What Happened To The 13-Year-Old Who Invented A Free Energy Device?

February 14, 2018 6:00 AM ‐ Science

This article is more than six years old.

Max Loughan Electromagnetic Harvester
About a year ago a teenage inventor Max Loughan made headlines after creating a device which promised free energy.

The press hailed Max as a genius who could change the world. At the age of just 13 he invented a device costing just $14 which he claimed can suck pure energy from the electromagnetic fields all around us.

Max built his "electromagnetic harvester" out of a coffee can, some wire, two coils, and a spoon. Max says the harvester collects its power from radio waves, thermal and static energy, and turns it into useable electricity. In an interview on a local news channel, Max proudly holds up a frayed wire which is attached to the device at one end and says "this wire takes the energy from the air."

The device did seem to work, it was able to power a string of LED lights with no power source. The news reported posed the thought, "a $14 invention was able to do that, so imagine the same harvester on a scale twenty times larger."

Watch Max Loughan's Free Energy Device In Action

So a year on, are we any closer to getting a larger scale version of Max's electromagnetic harvester? Well, no. Sadly this is another example of the media jumping on a story and hyping it up without any research.

Even if Max created a harvester twenty times bigger, it wouldn't generate anymore electricity and that's because there is a finite amount of energy that the device can collect. What Max has invented isn't a free energy machine, it's a crystal radio, a device which has been around for more than 100 years.

The crystal radio is the simplest type of radio receiver, which was popular in the early days of radio broadcasting, you may have made one yourself in kit form. It needs to battery or power to reproduce the sound and instead uses only the power of the received radio signal.

So, you see this isn't free energy. The energy which induces the current in the device's coils of wire is coming from the radio transmitter, which kicks out anything from a couple of watts to 50,000 watts.

Even at this maximum power, 1 kilometre away from the transmitter the most voltage you'd be able to detect is less than 0.5 volts. This is because the signal radiates outward in an ever-expanding bubble, trees, building and moisture in the air also absorb some of the energy.

The only way to increase the yield of the harvester is to turn up the power of the radio transmitter, clearly this is not free energy. This type of induction is also pretty inefficient, so the power put into a transmitter could never be fully recovered through a device like Max's.

I don't really want to be discrediting and destroying the dreams of a child, but I'm not blaming Max, I'm blaming the news outlets who covered this story. Journalists should have been immediately skeptical as free energy machines by their very nature are impossible as they violate the first or second law of thermodynamics.

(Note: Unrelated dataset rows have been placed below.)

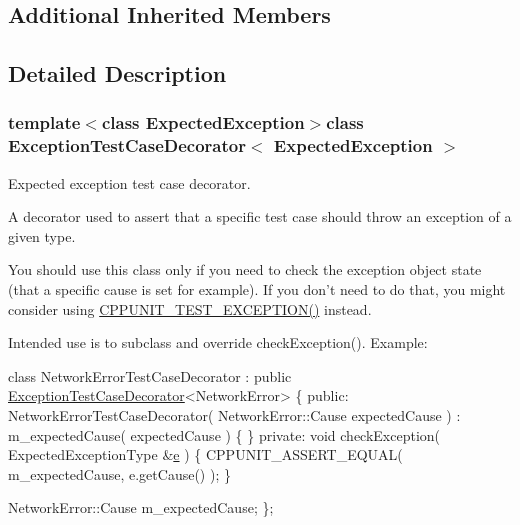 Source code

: \subsection*{Additional Inherited Members}


\subsection{Detailed Description}
\subsubsection*{template$<$class Expected\-Exception$>$class Exception\-Test\-Case\-Decorator$<$ Expected\-Exception $>$}

Expected exception test case decorator. 

A decorator used to assert that a specific test case should throw an exception of a given type.

You should use this class only if you need to check the exception object state (that a specific cause is set for example). If you don't need to do that, you might consider using \hyperlink{group___writing_test_fixture_gaca8eeb6f60714baade6cbfd185868c40}{C\-P\-P\-U\-N\-I\-T\-\_\-\-T\-E\-S\-T\-\_\-\-E\-X\-C\-E\-P\-T\-I\-O\-N()} instead.

Intended use is to subclass and override check\-Exception(). Example\-:


\begin{DoxyCode}
\textcolor{keyword}{class }NetworkErrorTestCaseDecorator : 
          \textcolor{keyword}{public} \hyperlink{class_exception_test_case_decorator}{ExceptionTestCaseDecorator}<NetworkError>
\{
\textcolor{keyword}{public}:
  NetworkErrorTestCaseDecorator( NetworkError::Cause expectedCause )
      : m\_expectedCause( expectedCause )
  \{
  \}
\textcolor{keyword}{private}:
  \textcolor{keywordtype}{void} checkException( ExpectedExceptionType &\hyperlink{group__gtc__constants_gab83fb6de0f05d6c0d11bdf0479f8319e}{e} )
  \{
    CPPUNIT\_ASSERT\_EQUAL( m\_expectedCause, e.getCause() );
  \}

  NetworkError::Cause m\_expectedCause;
\};
\end{DoxyCode}
 

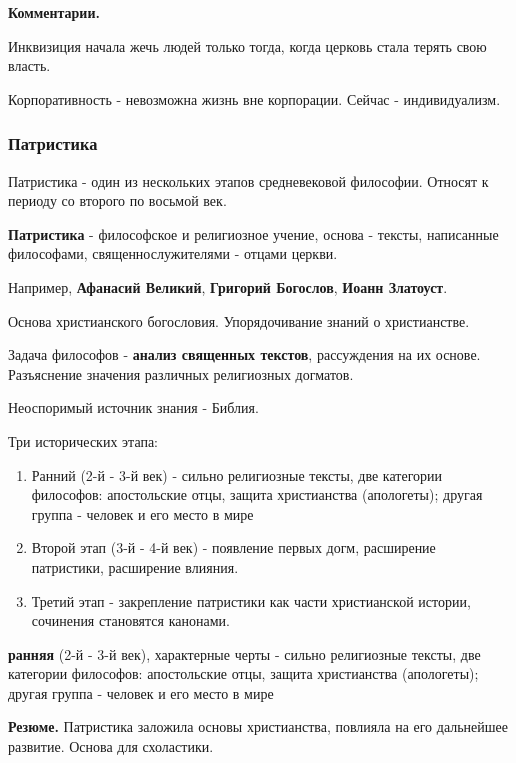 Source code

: \documentclass{article}
\begin{document}
\begin{flushleft}
\textbf{Комментарии.}

\hfill

Инквизиция начала жечь людей только тогда, когда церковь стала терять свою власть.

Корпоративность - невозможна жизнь вне корпорации. Сейчас - индивидуализм.

\subsubsection{Патристика}

Патристика - один из нескольких этапов средневековой философии. Относят к периоду со второго по восьмой век.

\textbf{Патристика} - философское и религиозное учение, основа - тексты, написанные философами, священнослужителями - отцами церкви.

Например, \textbf{Афанасий Великий}, \textbf{Григорий Богослов}, \textbf{Иоанн Златоуст}.

Основа христианского богословия. Упорядочивание знаний о христианстве.

Задача философов - \textbf{анализ священных текстов}, рассуждения на их основе. Разъяснение значения различных религиозных догматов.

Неоспоримый источник знания - Библия.

Три исторических этапа:

\begin{enumerate}
    \item Ранний (2-й - 3-й век) - сильно религиозные тексты, две категории философов: апостольские отцы, защита христианства (апологеты); другая группа - человек и его место в мире
    \item Второй этап (3-й - 4-й век) - появление первых догм, расширение патристики, расширение влияния.
    \item Третий этап - закрепление патристики как части христианской истории, сочинения становятся канонами.
\end{enumerate}
\textbf{ранняя} (2-й - 3-й век), характерные черты - сильно религиозные тексты, две категории философов: апостольские отцы, защита христианства (апологеты); другая группа - человек и его место в мире

\hfill

\textbf{Резюме.} Патристика заложила основы христианства, повлияла на его дальнейшее развитие. Основа для схоластики.

\end{flushleft}
\end{document}
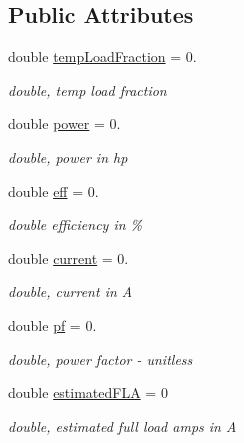 \subsection*{Public Attributes}
\begin{DoxyCompactItemize}
\item 
\mbox{\label{class_motor_shaft_power_ae507fdb9ee1332f1058710168bc9a90c}} 
double \hyperlink{class_motor_shaft_power_ae507fdb9ee1332f1058710168bc9a90c}{temp\+Load\+Fraction} = 0.
\begin{DoxyCompactList}\small\item\em double, temp load fraction \end{DoxyCompactList}\item 
\mbox{\label{class_motor_shaft_power_ad2d47aeac567a2049fa51d2bd653a122}} 
double \hyperlink{class_motor_shaft_power_ad2d47aeac567a2049fa51d2bd653a122}{power} = 0.
\begin{DoxyCompactList}\small\item\em double, power in hp \end{DoxyCompactList}\item 
\mbox{\label{class_motor_shaft_power_a3dcd3d5c1dc3e3712fa4d16431ed270b}} 
double \hyperlink{class_motor_shaft_power_a3dcd3d5c1dc3e3712fa4d16431ed270b}{eff} = 0.
\begin{DoxyCompactList}\small\item\em double efficiency in \% \end{DoxyCompactList}\item 
\mbox{\label{class_motor_shaft_power_a675d8994d4a90951f313ca18b1c63cae}} 
double \hyperlink{class_motor_shaft_power_a675d8994d4a90951f313ca18b1c63cae}{current} = 0.
\begin{DoxyCompactList}\small\item\em double, current in A \end{DoxyCompactList}\item 
\mbox{\label{class_motor_shaft_power_a53bc7d404b5db7a5a5fe343e200948c6}} 
double \hyperlink{class_motor_shaft_power_a53bc7d404b5db7a5a5fe343e200948c6}{pf} = 0.
\begin{DoxyCompactList}\small\item\em double, power factor -\/ unitless \end{DoxyCompactList}\item 
\mbox{\label{class_motor_shaft_power_a56bbded3394ee729ac3480c0f773cbb9}} 
double \hyperlink{class_motor_shaft_power_a56bbded3394ee729ac3480c0f773cbb9}{estimated\+F\+LA} = 0
\begin{DoxyCompactList}\small\item\em double, estimated full load amps in A \end{DoxyCompactList}\end{DoxyCompactItemize}


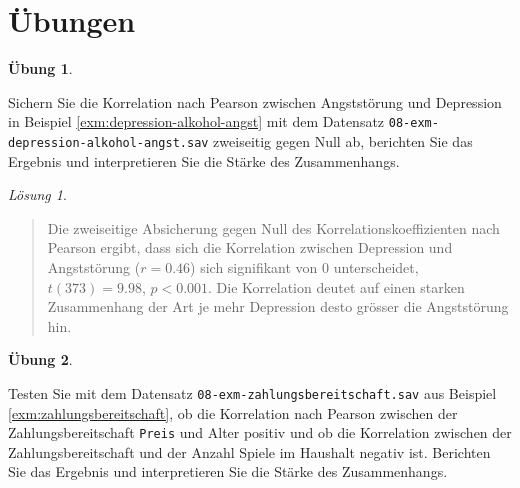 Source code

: \documentclass[
]{book}
\theoremstyle{definition}
\theoremstyle{definition}
\theoremstyle{definition}
\newtheorem{exercise}{Übung}[chapter]
\theoremstyle{definition}
\theoremstyle{remark}
\newtheorem*{solution}{Lösung}
\begin{document}
\section{Übungen}\label{uxfcbungen-5}

\begin{exercise}
\protect\hypertarget{exr:depression-alkohol-angst-berichten}{}\label{exr:depression-alkohol-angst-berichten}\leavevmode

Sichern Sie die Korrelation nach Pearson zwischen Angststörung und Depression in Beispiel \ref{exm:depression-alkohol-angst} mit dem Datensatz \texttt{08-exm-depression-alkohol-angst.sav} zweiseitig gegen Null ab, berichten Sie das Ergebnis und interpretieren Sie die Stärke des Zusammenhangs.

\end{exercise}

\begin{solution}
\leavevmode

\begin{quote}
Die zweiseitige Absicherung gegen Null des Korrelationskoeffizienten nach Pearson ergibt, dass sich die Korrelation zwischen Depression und Angststörung (\(r = 0.46\)) sich signifikant von \(0\) unterscheidet, \(t(373) = 9.98\), \(p < 0.001\). Die Korrelation deutet auf einen starken Zusammenhang der Art je mehr Depression desto grösser die Angststörung hin.
\end{quote}

\end{solution}

\begin{exercise}
\protect\hypertarget{exr:zahlungsbereitschaft-berichten}{}\label{exr:zahlungsbereitschaft-berichten}\leavevmode

Testen Sie mit dem Datensatz \texttt{08-exm-zahlungsbereitschaft.sav} aus Beispiel \ref{exm:zahlungsbereitschaft}, ob die Korrelation nach Pearson zwischen der Zahlungsbereitschaft \texttt{Preis} und Alter positiv und ob die Korrelation zwischen der Zahlungsbereitschaft und der Anzahl Spiele im Haushalt negativ ist. Berichten Sie das Ergebnis und interpretieren Sie die Stärke des Zusammenhangs.

\end{exercise}
\end{document}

As soon as I saw Max's bit of wire hanging out of the side of a tin can which was supposed to take energy out of the air, it was clear that this box of tricks didn't live up to its promise. Max shouldn't be deterred by this, he's clearly a smart kid, and although his first invention failed, to achieve what he did at 13 is still impressive.

Max is already taking online college courses at MIT, so this might not be the last we've heard of him.